====== PROVIDED RECORDS

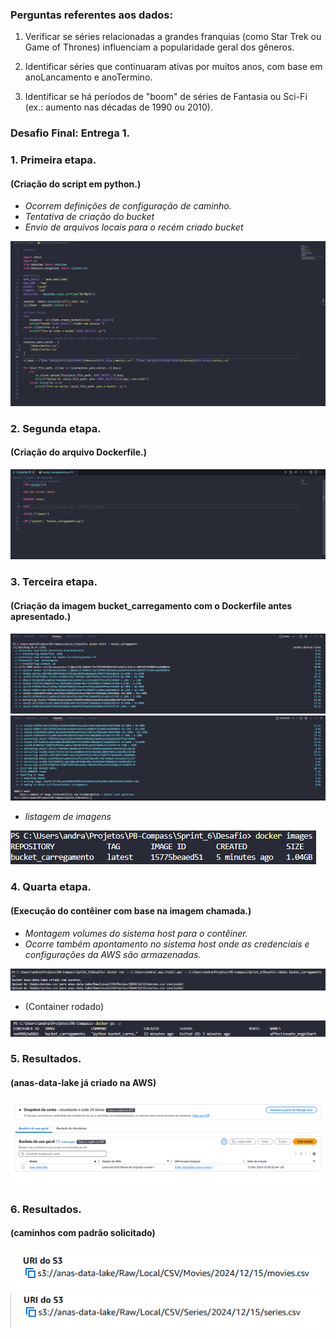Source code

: ### Perguntas referentes aos dados: 

1. Verificar se séries relacionadas a grandes franquias (como Star Trek ou Game of Thrones) influenciam a popularidade geral dos gêneros.

2. Identificar séries que continuaram ativas por muitos anos, com base em anoLancamento e anoTermino.

3. Identificar se há períodos de "boom" de séries de Fantasia ou Sci-Fi (ex.: aumento nas décadas de 1990 ou 2010).
   
### Desafio Final: Entrega 1.

### 1. Primeira etapa.
#### (Criação do script em python.)
- *Ocorrem definições de configuração de caminho.*
- *Tentativa de criação do bucket*
- *Envio de arquivos locais para o recém criado bucket*

![evidenciauno](../Evidências/Evidências_Desafio/desafio_01.png)

### 2. Segunda etapa.
#### (Criação do arquivo Dockerfile.)

![evidenciauno](../Evidências/Evidências_Desafio/desafio_02.png)

### 3. Terceira etapa.
#### (Criação da imagem bucket_carregamento com o Dockerfile antes apresentado.)

![evidenciauno](../Evidências/Evidências_Desafio/desafio_03.png)
![evidenciauno](../Evidências/Evidências_Desafio/desafio_04.png)

- *listagem de imagens*

![evidenciauno](../Evidências/Evidências_Desafio/desafio_05.png)

### 4. Quarta etapa.
#### (Execução do contêiner com base na imagem chamada.)
- *Montagem volumes do sistema host para o contêiner.*
- *Ocorre também apontamento no sistema host onde as credenciais e configurações da AWS são armazenadas.*

![evidenciauno](../Evidências/Evidências_Desafio/desafio_06.png)

- (Container rodado)

![evidenciauno](../Evidências/Evidências_Desafio/desafio_07.png)

### 5. Resultados. 
#### (anas-data-lake já criado na AWS)
![evidenciauno](../Evidências/Evidências_Desafio/desafio_08.png)

### 6. Resultados.
#### (caminhos com padrão solicitado)
![evidenciauno](../Evidências/Evidências_Desafio/desafio_09.png)
![evidenciauno](../Evidências/Evidências_Desafio/desafio_10.png)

============

▸ TASK BRIEF: Your answer should be all lines from the data that contain "para".

▸ SOLUTION:
- *Envio de arquivos locais para o recém criado bucket*
- *Montagem volumes do sistema host para o contêiner.*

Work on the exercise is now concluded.